Wednesday 29 November 2017

Vogogo says no material undisclosed information - seems legit

I usually keep an eye on streaming news headlines when at my desk.  One of the releases that caught my eye today was from Vogogo (TSXV:VGO) confirming no material undisclosed information.  Does the company really not have an explanation for the 20% move up in the stock today and fourfold increase in the past five weeks?  I call BS and decided to dig a little.

The company website suggests a dormant company with the contact person listed as accounting@vogogo.com (link).  News releases provide the following description of the company: "Vogogo has provided payment processing and related transaction risk services and continues to own certain rights and software with respect to such services."  Looking back, it appears that Vogogo had set up a Canadian bitcoin exchange that failed in mid-2016 (link), roughly a year after raising $12.5M through a brokered financing.

As of Sep. 30, the company still had $6.9M in cash and the MD&A indicates that: "In the latter half of 2016 and into 2017, the Board has been focused on identifying a vend-in opportunity for Vogogo with the over-arching goal of leveraging the Corporation’s cash in an operating business to create shareholder value."  Somehow, Vogogo raised $6M on Nov. 1 by issuing 60 million units priced at $0.10/unit, of which the insiders took down 7.1M units.  The stock was already trading at $0.38/share by that time, having suddenly started a sharp move up on increasing volume starting on Oct. 23.  VGO closed today at $0.61 with 1.3M shares traded and the company has the balls to claim that there is no material undisclosed information?  The stock chart tells me that some investors have been given more information than has been provided publicly, especially since this company has given the public absolutely zero information.  IIROC may want to dig a little deeper on this one rather than taking the company's response at face value.



Beginning of the end of the Bitcoin bubble?

Us mining professionals have been getting sick of cryptocurrencies because they have been sucking investment dollars out of the junior mining space.  We are also sick of watching others make money while junior mining stocks are, at best, lackluster.

But, wait, what is this...is the Bitcoin bubble about to pop?  Bitcoin and its cryptocurrency brethren have been going exponential recently, which is typically the last and most violent move up when something is in a bubble.  Go check out the nice graphic by Visual Capitalist earlier this week on Bitcoin's rise to $10,000 (link).  As per their table below, Bitcoin moved from $9,000 to $10,000 in a mere two days.
Today, Bitcoin's rapid rise came to a screeching halt at around 9am.  It hit $11,300, then fell 20% to $9,000 by 2:30pm before rebounding to $10,000.  Something that can move this much this quickly does not have fundamental underpinnings.  It is a bubble and it will pop.  Why do I care?  Cryptocurrencies are going to make junior mining investment look tame and I'm hoping dollars flow out of cryptocurrencies and back into boring old silver and gold.  The gold chart looks good and sooner or later I think gold prices will pop.  Bitcoin will also pop, but in a different way.



Monday 27 November 2017

Cryptocurrencies - creating value out of thin air (and electricity)

In junior mining, we often see companies seeded with cheap capital, followed by a pre-IPO round at a higher valuation and then an IPO at a higher valuation.  That is very similar to something I saw this morning relating to cryptocurrencies.  NetCents (CSE:NC) is creating a new cryptocurrency called NetCents coins.

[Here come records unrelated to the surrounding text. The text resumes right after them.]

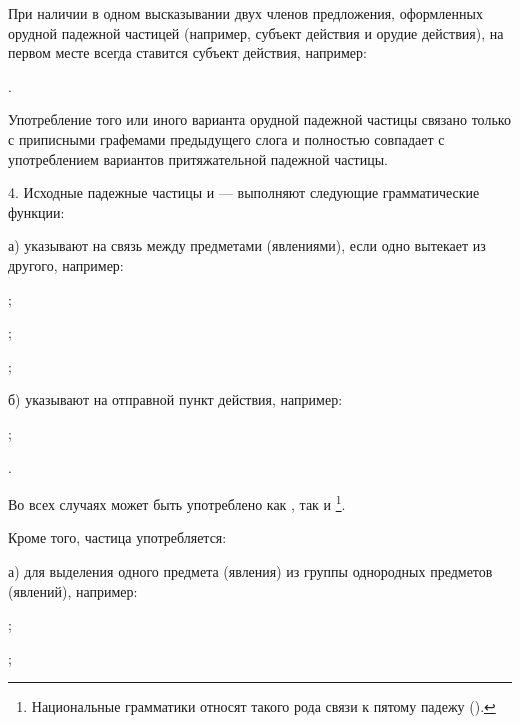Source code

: При наличии в одном высказывании двух членов предложения, оформленных орудной падежной частицей (например, субъект действия и орудие действия), на первом месте всегда ставится субъект действия, например:
\begin{prfsample}
	\item {}.
\end{prfsample}

Употребление того или иного варианта орудной падежной частицы связано только с приписными графемами предыдущего слога и полностью совпадает с употреблением вариантов притяжательной падежной частицы.

4. Исходные падежные частицы  и  --- выполняют следующие грамматические функции:

а) указывают на связь между предметами (явлениями), если одно вытекает из другого, например:
\begin{prfsample}
	\item {};
	\item {};
	\item {};
\end{prfsample}

б) указывают на отправной пункт действия, например:
\begin{prfsample}
	\item {};
	\item {}.
\end{prfsample}

Во всех случаях может быть употреблено как , так и \footnote[48]{Национальные грамматики относят такого рода связи к пятому падежу ().}.

Кроме того, частица  употребляется:

а) для выделения одного предмета (явления) из группы однородных предметов (явлений), например:
\begin{prfsample}
	\item {};
	\item {};
\end{prfsample}


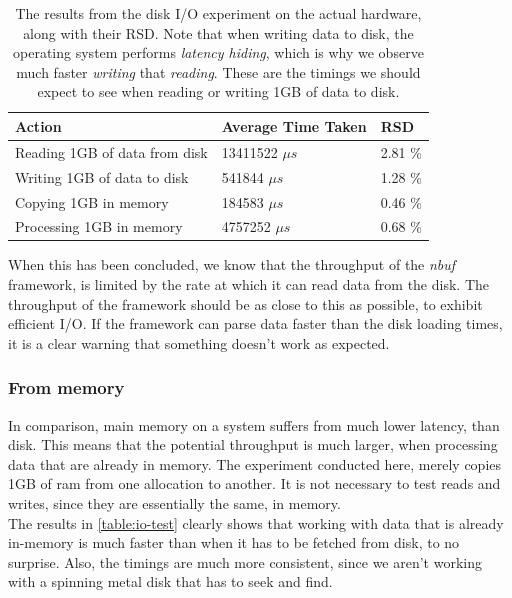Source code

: \documentclass[a4paper]{article}
\newcommand{\nbuf}{\textit{nbuf} }
\begin{document}
\begin{table}[]
\begin{adjustwidth}{-0.5in}{-0.5in}
\centering
\begin{tabular}{@{}lll@{}}
\toprule
\textbf{Action}                & \textbf{Average Time Taken} & \textbf{RSD} \\ \midrule
Reading 1GB of data from disk  & 13411522 $\mu s$            & 2.81 \%      \\ \midrule
Writing 1GB of data to disk    & 541844   $\mu s$            & 1.28 \%      \\ \midrule
Copying 1GB in memory          & 184583   $\mu s$            & 0.46 \%      \\ \midrule
Processing 1GB in memory       & 4757252  $\mu s$            & 0.68 \%      \\ \bottomrule
\end{tabular}

\caption{The results from the disk I/O experiment on the actual hardware, along with their RSD. Note that when writing data to disk, the operating system performs \textit{latency hiding}, which is why we observe much faster \textit{writing} that \textit{reading}. These are the timings we should expect to see when reading or writing 1GB of data to disk.}
\label{table:io-test}
\end{adjustwidth}
\end{table}


When this has been concluded, we know that the throughput of the \nbuf framework, is limited by the rate at which it can read data from the disk. The throughput of the framework should be as close to this as possible, to exhibit efficient I/O. If the framework can parse data faster than the disk loading times, it is a clear warning that something doesn't work as expected.


\subsubsection{From memory}
In comparison, main memory on a system suffers from much lower latency, than disk. This means that the potential throughput is much larger, when processing data that are already in memory. The experiment conducted here, merely copies 1GB of ram from one allocation to another. It is not necessary to test reads and writes, since they are essentially the same, in memory.\\

The results in \autoref{table:io-test} clearly shows that working with data that is already in-memory is much faster than when it has to be fetched from disk, to no surprise. Also, the timings are much more consistent, since we aren't working with a spinning metal disk that has to seek and find.\\
\end{document}
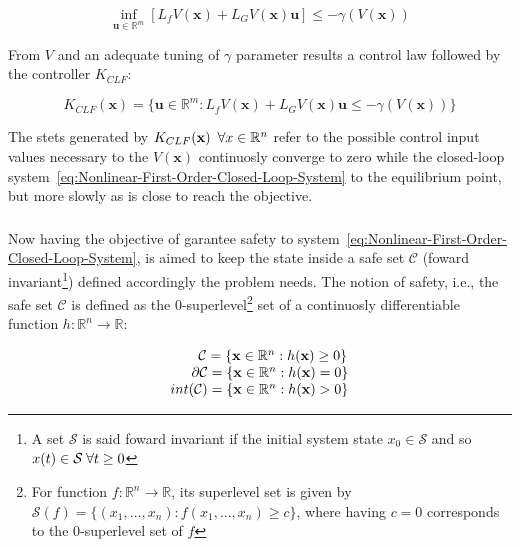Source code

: \begin{equation}
 \inf_{\mathbf{u} \in \mathbb{R}^m} [L_fV(\mathbf{x}) + L_GV(\mathbf{x})\mathbf{u}] \leq -\gamma(V(\mathbf{x}))
 \label{eq:CLF}
\end{equation}

From  \(V\) and an adequate tuning of \( \gamma \) parameter results a control law followed by the controller \(K_{CLF}\):

\begin{equation}
 K_{CLF}(\mathbf{x}) = \{ \mathbf{u} \in \mathbb{R}^m: L_fV(\mathbf{x}) + L_GV(\mathbf{x})\mathbf{u} \leq -\gamma(V(\mathbf{x})) \}
 \label{eq:K-CLF}
\end{equation}

The stets generated by \(K_{CLF}(\mathbf{x}) \hspace{0.5em} \forall x \in \mathbb{R}^n \) refer to the possible control input values necessary to the  \(V(\mathbf{x})\) continuosly converge to zero while the closed-loop system~\ref{eq:Nonlinear-First-Order-Closed-Loop-System} to the equilibrium point, but more slowly as is close to reach the objective. \\


\subsubsection{}
\label{subsub:control_barrier_function}

Now having the objective of garantee safety to system~\ref{eq:Nonlinear-First-Order-Closed-Loop-System}, is aimed to keep the state inside a safe set \(\mathcal{C}\) (foward invariant\footnote{A set \(\mathcal{S}\) is said foward invariant if the initial system state \( x_0 \in \mathcal{S}\) and so \(x(t) \in \mathcal{S} \hspace{0.25em} \forall t \geq 0\) }) defined accordingly the problem needs. The notion of safety, i.e., the safe set \(\mathcal{C}\) is defined as the 0-superlevel\footnote{For function \(f: \mathbb{R}^n \to \mathbb{R}\), its superlevel set is given by \(\mathcal{S}(f) = \{(x_1,...,x_n): f(x_1,...,x_n) \geq c\}\), where having \(c = 0\) corresponds to the 0-superlevel set of \(f\)} set of a continuosly differentiable function \( h: \mathbb{R}^n \rightarrow \mathbb{R}  \):

\begin{equation}
    \begin{array}{l}
        \qquad   \mathcal{C} = \{ \mathbf{x} \in \mathbb{R}^n : h( \mathbf{x} )\geq 0\} \\
        \qquad \hspace{-0.5em}  \partial\mathcal{C} = \{ \mathbf{x} \in \mathbb{R}^n : h( \mathbf{x} ) = 0\} \\
        int(\mathcal{C}) = \{ \mathbf{x} \in \mathbb{R}^n : h( \mathbf{x} ) > 0\}
    \end{array}
 \label{eq:safe-set}
\end{equation}


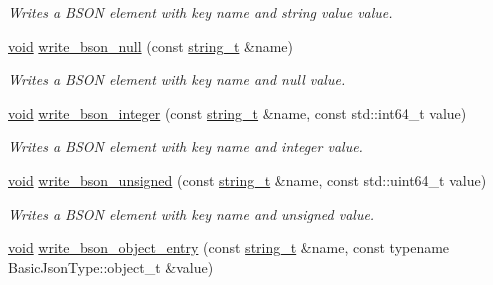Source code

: \begin{DoxyCompactItemize}
\begin{DoxyCompactList}\small\item\em Writes a B\+S\+ON element with key {\itshape name} and string value {\itshape value}. \end{DoxyCompactList}\item 
\hyperlink{namespacenlohmann_1_1detail_a59fca69799f6b9e366710cb9043aa77d}{void} \hyperlink{classnlohmann_1_1detail_1_1binary__writer_a9927c1110b18661e0224a76156e5a7a9}{write\+\_\+bson\+\_\+null} (const \hyperlink{classnlohmann_1_1detail_1_1binary__writer_a29f2ae7a5c4a8c1dae47b3b2310de8a8}{string\+\_\+t} \&name)
\begin{DoxyCompactList}\small\item\em Writes a B\+S\+ON element with key {\itshape name} and null value. \end{DoxyCompactList}\item 
\hyperlink{namespacenlohmann_1_1detail_a59fca69799f6b9e366710cb9043aa77d}{void} \hyperlink{classnlohmann_1_1detail_1_1binary__writer_a553ad4dbdf27238eef90867e4bf2f3e5}{write\+\_\+bson\+\_\+integer} (const \hyperlink{classnlohmann_1_1detail_1_1binary__writer_a29f2ae7a5c4a8c1dae47b3b2310de8a8}{string\+\_\+t} \&name, const std\+::int64\+\_\+t value)
\begin{DoxyCompactList}\small\item\em Writes a B\+S\+ON element with key {\itshape name} and integer {\itshape value}. \end{DoxyCompactList}\item 
\hyperlink{namespacenlohmann_1_1detail_a59fca69799f6b9e366710cb9043aa77d}{void} \hyperlink{classnlohmann_1_1detail_1_1binary__writer_a5e295ed1be6af6260d2a65f7397c3742}{write\+\_\+bson\+\_\+unsigned} (const \hyperlink{classnlohmann_1_1detail_1_1binary__writer_a29f2ae7a5c4a8c1dae47b3b2310de8a8}{string\+\_\+t} \&name, const std\+::uint64\+\_\+t value)
\begin{DoxyCompactList}\small\item\em Writes a B\+S\+ON element with key {\itshape name} and unsigned {\itshape value}. \end{DoxyCompactList}\item 
\hyperlink{namespacenlohmann_1_1detail_a59fca69799f6b9e366710cb9043aa77d}{void} \hyperlink{classnlohmann_1_1detail_1_1binary__writer_a6231302930265eccb3f56c378f7b0661}{write\+\_\+bson\+\_\+object\+\_\+entry} (const \hyperlink{classnlohmann_1_1detail_1_1binary__writer_a29f2ae7a5c4a8c1dae47b3b2310de8a8}{string\+\_\+t} \&name, const typename Basic\+Json\+Type\+::object\+\_\+t \&value)

\end{DoxyCompactItemize}
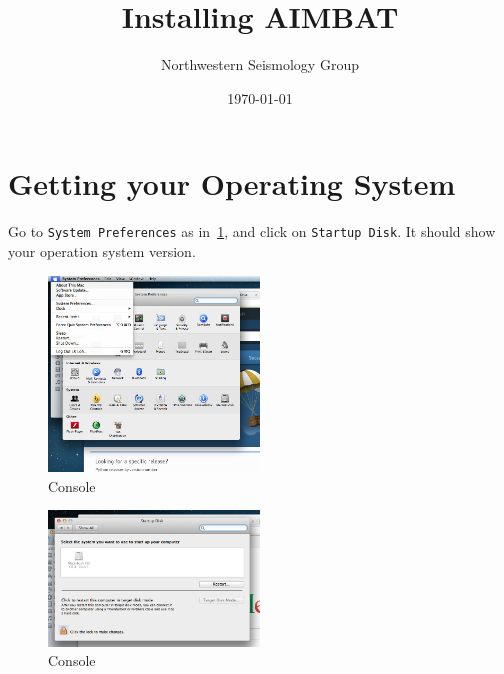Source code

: \documentclass[letterpaper,10pt]{article}
\title{Installing AIMBAT}
\author{Northwestern Seismology Group}
\date{\today}
\begin{document}
\maketitle


\section{Getting your Operating System}

Go to \verb"System Preferences" as in~\ref{fig:system_preferences}, and click on \verb"Startup Disk". It should show your operation system version.

\begin{figure}[h!]
  \centering
  \includegraphics[width=0.5\textwidth]{images/system_preferences}
  \caption{Console}
  \label{fig:system_preferences}
\end{figure}

\begin{figure}[h!]
  \centering
  \includegraphics[width=0.5\textwidth]{images/startup_disk}
  \caption{Console}
  \label{fig:startup_disk}
\end{figure}
\end{document}
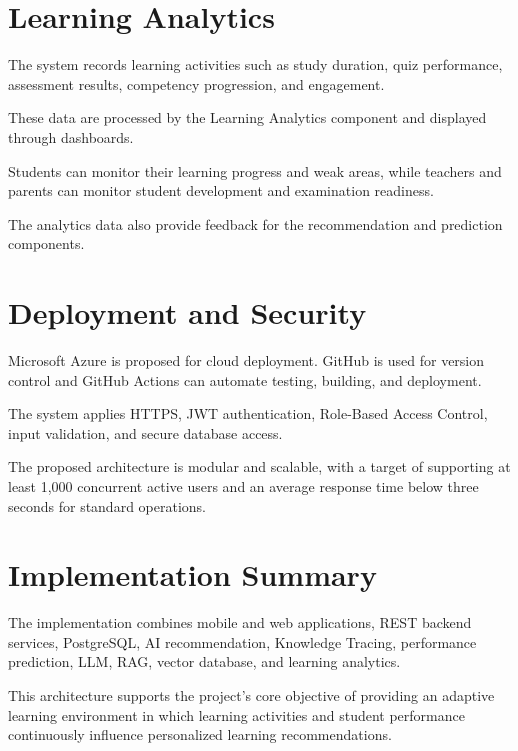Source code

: \documentclass[12pt,a4paper]{report}
\begin{document}
\section{Learning Analytics}

The system records learning activities such as study duration,
quiz performance, assessment results, competency progression, and
engagement.

These data are processed by the Learning Analytics component and
displayed through dashboards.

Students can monitor their learning progress and weak areas, while
teachers and parents can monitor student development and examination
readiness.

The analytics data also provide feedback for the recommendation and
prediction components.


\section{Deployment and Security}

Microsoft Azure is proposed for cloud deployment. GitHub is used for
version control and GitHub Actions can automate testing, building,
and deployment.

The system applies HTTPS, JWT authentication, Role-Based Access
Control, input validation, and secure database access.

The proposed architecture is modular and scalable, with a target of
supporting at least 1,000 concurrent active users and an average
response time below three seconds for standard operations.


\section{Implementation Summary}

The implementation combines mobile and web applications, REST
backend services, PostgreSQL, AI recommendation, Knowledge Tracing,
performance prediction, LLM, RAG, vector database, and learning
analytics.

This architecture supports the project's core objective of providing
an adaptive learning environment in which learning activities and
student performance continuously influence personalized learning
recommendations.
\end{document}
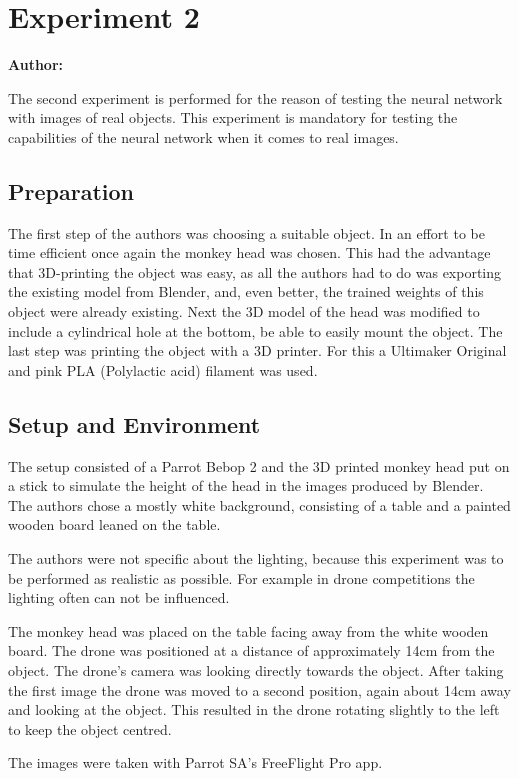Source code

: \chapter{Experiment 2}

\textbf{Author: } 

The second experiment is performed for the reason of testing the neural network with images of real objects. This experiment is mandatory for testing the capabilities of the neural network when it comes to real images.

\section{Preparation}
The first step of the authors was choosing a suitable object. In an effort to be time efficient once again the monkey head was chosen. This had the advantage that 3D-printing the object was easy, as all the authors had to do was exporting the existing model from Blender, and, even better, the trained weights of this object were already existing. Next the 3D model of the head was modified to include a cylindrical hole at the bottom, be able to easily mount the object. The last step was printing the object with a 3D printer. For this a Ultimaker Original and pink PLA (Polylactic acid) filament was used.

\section{Setup and Environment}
The setup consisted of a Parrot Bebop 2 and the 3D printed monkey head put on a stick to simulate the height of the head in the images produced by Blender. The authors chose a mostly white background, consisting of a table and a painted wooden board leaned on the table.

The authors were not specific about the lighting, because this experiment was to be performed as realistic as possible. For example in drone competitions the lighting often can not be influenced.

The monkey head was placed on the table facing away from the white wooden board. The drone was positioned at a distance of approximately 14cm from the object. The drone's camera was looking directly towards the object. After taking the first image the drone was moved to a second position, again about 14cm away and looking at the object. This resulted in the drone rotating slightly to the left to keep the object centred.

The images were taken with Parrot SA's FreeFlight Pro app.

They are pre-selling the first batch of 5 million for $2/coin and plan to release a second batch of 5 million at $4/coin.  The coin exchange will then go live next month and coins will be valued based on demand.  Very similar to junior mining, right?  Well, there is that one difference, which is that a mining company needs to have a real asset.  With cryptocurrencies, there is no underlying asset and money can only be made based on the greater fool theory.  Bubblelicious!

Cryptocurrency talk is going mainstream, so the top probably isn't that far off but things are likely to get even crazier before the bubble implodes, as it always does.  Sadly, electricity consumption related to Bitcoin now exceeds the power consumption of 159 countries (link).  That should be good for thermal coal consumption, since most of the electricity usage for Bitcoin is in China.

The thing that will ultimately kill Bitcoin and other cryptocurrencies is that barriers to entry are very low, as evidenced by NetCents.  Apparently there are now over 1,100 cryptocurrencies, so the whole argument about finite supply is completely moot.  Paper money can be printed by central banks, leading to hyperinflation.  Cryptocurrencies can be created by anybody, which will also lead to hyperinflation.  Ultimately, the trading price will revert to the fundamental underlying value.  Zero.

Follow up on prior posts (WHY, GGI, GQM, LA, IBAT, MXL)

How time flies.  This blog has now been up and running for almost two months, so I thought I'd take a look back at the posts and see how some of the stocks mentioned have been doing.

West High Yield (TSXV:WHY) - Let's start with everyone's favourite train wreck.  WHY is trading again and the stock continues to highlight how gullible and dumb some retail investors are.  The US$750M takeover deal was clearly a scam, yet there seem to be no repercussions on the perpetrators.  The situation could have been a lot worse if the ASC had not halted trading shortly after the "deal" announcement was made, although it should have never opened for trading in the first place.  My guess is that somebody somewhere, whether inside the company or outside, was getting ready to sell shares to the suckers who believed WHY was worth US$750M.  Interestingly, a number of insider transactions dating back to 2006 have suddenly been filed on SEDI by Frank Marasco and his holding companies.  Who are the idiots that would back this guy in light of the circumstances?  This stock should be trading an order of magnitude lower and the guys involved in the bogus deal should be fined and banned.  Drain the swamp!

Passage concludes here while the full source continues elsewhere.